(YOUR GOAL)
Exactly reproduce the lines from the top of the entries below through the line containing "Model AI Create", with both ends included.

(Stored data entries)

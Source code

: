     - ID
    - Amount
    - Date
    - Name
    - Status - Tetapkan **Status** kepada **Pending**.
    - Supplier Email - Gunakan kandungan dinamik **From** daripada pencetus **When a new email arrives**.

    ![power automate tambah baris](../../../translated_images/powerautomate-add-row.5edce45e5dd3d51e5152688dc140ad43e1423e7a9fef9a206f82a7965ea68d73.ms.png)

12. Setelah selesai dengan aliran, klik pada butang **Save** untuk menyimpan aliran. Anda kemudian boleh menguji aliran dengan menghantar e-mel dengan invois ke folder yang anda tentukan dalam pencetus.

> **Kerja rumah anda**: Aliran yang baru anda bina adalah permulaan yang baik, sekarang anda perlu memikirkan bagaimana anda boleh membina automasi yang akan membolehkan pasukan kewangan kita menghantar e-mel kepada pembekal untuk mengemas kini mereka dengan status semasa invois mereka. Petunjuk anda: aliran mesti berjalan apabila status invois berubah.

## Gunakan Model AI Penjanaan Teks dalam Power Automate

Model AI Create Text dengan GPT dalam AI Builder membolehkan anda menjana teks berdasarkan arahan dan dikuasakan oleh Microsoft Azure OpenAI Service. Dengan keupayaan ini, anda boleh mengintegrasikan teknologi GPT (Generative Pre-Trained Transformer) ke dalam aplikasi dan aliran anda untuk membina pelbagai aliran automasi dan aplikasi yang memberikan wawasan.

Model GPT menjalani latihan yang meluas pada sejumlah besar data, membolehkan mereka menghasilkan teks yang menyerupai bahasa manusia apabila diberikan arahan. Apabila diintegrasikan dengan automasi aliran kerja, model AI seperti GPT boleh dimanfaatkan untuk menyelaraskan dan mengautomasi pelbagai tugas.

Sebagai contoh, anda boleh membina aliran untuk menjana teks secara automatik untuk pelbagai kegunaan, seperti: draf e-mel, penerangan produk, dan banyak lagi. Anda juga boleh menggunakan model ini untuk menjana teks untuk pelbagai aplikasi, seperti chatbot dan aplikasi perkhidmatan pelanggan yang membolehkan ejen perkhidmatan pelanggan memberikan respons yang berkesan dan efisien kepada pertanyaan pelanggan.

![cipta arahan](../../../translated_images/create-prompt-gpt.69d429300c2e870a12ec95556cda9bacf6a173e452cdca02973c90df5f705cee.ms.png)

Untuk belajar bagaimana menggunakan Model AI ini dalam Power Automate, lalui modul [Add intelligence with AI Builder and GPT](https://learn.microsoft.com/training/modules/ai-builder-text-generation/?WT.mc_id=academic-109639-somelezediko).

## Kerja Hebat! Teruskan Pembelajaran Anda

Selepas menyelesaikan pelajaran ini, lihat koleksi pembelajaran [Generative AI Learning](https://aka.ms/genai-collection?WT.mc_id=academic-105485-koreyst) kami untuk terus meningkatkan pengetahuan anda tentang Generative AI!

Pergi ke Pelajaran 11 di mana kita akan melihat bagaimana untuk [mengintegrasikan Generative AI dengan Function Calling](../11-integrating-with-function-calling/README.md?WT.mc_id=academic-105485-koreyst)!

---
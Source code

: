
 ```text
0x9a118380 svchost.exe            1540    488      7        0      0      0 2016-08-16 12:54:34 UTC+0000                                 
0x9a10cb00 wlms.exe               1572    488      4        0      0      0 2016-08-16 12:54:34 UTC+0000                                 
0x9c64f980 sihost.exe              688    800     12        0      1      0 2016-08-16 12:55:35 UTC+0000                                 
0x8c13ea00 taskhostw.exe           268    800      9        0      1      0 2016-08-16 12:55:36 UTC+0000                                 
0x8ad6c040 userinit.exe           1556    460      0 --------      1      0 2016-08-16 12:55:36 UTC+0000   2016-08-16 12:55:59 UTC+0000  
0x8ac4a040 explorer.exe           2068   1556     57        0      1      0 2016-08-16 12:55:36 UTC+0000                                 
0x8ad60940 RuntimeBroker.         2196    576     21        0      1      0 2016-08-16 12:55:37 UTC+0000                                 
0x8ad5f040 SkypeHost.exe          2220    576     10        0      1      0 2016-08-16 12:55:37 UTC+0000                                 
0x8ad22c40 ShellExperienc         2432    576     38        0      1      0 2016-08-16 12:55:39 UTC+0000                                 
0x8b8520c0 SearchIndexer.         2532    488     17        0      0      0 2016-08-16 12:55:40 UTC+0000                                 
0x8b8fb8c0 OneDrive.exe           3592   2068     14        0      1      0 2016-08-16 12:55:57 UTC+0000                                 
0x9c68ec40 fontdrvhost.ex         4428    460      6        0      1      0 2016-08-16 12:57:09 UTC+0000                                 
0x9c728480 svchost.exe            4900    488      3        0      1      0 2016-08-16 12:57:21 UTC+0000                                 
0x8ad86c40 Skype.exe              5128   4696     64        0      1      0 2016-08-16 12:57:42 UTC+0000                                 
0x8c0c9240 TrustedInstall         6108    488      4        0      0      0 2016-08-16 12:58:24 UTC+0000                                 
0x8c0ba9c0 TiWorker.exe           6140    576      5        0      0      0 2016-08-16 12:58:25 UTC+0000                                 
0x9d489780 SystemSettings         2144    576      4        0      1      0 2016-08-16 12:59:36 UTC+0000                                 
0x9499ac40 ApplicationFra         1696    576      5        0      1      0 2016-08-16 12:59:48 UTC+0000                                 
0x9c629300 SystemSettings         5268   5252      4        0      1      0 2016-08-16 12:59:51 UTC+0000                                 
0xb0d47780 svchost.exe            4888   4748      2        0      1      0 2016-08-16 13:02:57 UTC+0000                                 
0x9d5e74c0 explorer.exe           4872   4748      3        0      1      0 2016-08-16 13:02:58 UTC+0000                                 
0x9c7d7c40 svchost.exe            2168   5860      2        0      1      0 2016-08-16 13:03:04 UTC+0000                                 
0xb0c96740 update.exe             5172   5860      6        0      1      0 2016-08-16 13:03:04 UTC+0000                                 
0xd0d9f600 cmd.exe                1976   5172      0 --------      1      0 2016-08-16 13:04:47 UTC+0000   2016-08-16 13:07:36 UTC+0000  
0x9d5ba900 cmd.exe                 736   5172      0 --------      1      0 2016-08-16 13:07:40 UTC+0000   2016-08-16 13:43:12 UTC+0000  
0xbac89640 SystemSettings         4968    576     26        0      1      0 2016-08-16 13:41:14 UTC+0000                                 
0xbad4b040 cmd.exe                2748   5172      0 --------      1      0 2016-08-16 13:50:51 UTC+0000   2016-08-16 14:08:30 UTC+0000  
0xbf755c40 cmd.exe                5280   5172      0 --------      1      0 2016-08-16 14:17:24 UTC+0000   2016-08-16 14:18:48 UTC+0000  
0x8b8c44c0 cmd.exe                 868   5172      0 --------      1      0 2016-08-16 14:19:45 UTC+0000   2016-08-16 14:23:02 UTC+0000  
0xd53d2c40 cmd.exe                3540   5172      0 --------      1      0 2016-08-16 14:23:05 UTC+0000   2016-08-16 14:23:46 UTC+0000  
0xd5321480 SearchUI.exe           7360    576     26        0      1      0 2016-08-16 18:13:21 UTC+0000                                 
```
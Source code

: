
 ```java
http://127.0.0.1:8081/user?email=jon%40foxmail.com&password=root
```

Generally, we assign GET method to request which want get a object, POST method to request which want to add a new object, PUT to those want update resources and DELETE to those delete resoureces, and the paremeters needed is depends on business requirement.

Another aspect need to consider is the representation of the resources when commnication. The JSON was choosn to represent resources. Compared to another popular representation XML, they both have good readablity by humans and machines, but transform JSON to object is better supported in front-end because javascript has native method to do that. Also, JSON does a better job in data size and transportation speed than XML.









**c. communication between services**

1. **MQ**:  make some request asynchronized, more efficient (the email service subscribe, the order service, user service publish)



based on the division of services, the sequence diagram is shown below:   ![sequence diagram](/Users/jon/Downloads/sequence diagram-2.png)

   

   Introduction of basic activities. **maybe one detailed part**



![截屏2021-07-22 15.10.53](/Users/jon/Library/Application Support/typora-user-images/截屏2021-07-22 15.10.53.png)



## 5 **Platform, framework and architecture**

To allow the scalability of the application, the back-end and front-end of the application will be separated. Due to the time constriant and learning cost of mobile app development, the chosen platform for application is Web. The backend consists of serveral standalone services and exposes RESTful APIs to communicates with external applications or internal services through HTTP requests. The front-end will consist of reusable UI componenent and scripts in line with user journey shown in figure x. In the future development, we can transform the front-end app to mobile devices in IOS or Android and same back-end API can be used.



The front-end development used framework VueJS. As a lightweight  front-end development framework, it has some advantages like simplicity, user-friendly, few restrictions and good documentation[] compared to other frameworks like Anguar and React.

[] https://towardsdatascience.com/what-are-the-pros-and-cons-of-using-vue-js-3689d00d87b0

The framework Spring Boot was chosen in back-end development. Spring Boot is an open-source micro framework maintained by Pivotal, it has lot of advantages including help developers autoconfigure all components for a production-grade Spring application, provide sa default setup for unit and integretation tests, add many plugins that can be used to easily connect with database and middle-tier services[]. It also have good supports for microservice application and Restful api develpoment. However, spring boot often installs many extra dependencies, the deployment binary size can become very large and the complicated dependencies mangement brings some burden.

(WRITTEN ANSWER)
Source code

:     - ID
    - Amount
    - Date
    - Name
    - Status - Tetapkan **Status** kepada **Pending**.
    - Supplier Email - Gunakan kandungan dinamik **From** daripada pencetus **When a new email arrives**.

    ![power automate tambah baris](../../../translated_images/powerautomate-add-row.5edce45e5dd3d51e5152688dc140ad43e1423e7a9fef9a206f82a7965ea68d73.ms.png)

12. Setelah selesai dengan aliran, klik pada butang **Save** untuk menyimpan aliran. Anda kemudian boleh menguji aliran dengan menghantar e-mel dengan invois ke folder yang anda tentukan dalam pencetus.

> **Kerja rumah anda**: Aliran yang baru anda bina adalah permulaan yang baik, sekarang anda perlu memikirkan bagaimana anda boleh membina automasi yang akan membolehkan pasukan kewangan kita menghantar e-mel kepada pembekal untuk mengemas kini mereka dengan status semasa invois mereka. Petunjuk anda: aliran mesti berjalan apabila status invois berubah.

## Gunakan Model AI Penjanaan Teks dalam Power Automate

Model AI Create Text dengan GPT dalam AI Builder membolehkan anda menjana teks berdasarkan arahan dan dikuasakan oleh Microsoft Azure OpenAI Service. Dengan keupayaan ini, anda boleh mengintegrasikan teknologi GPT (Generative Pre-Trained Transformer) ke dalam aplikasi dan aliran anda untuk membina pelbagai aliran automasi dan aplikasi yang memberikan wawasan.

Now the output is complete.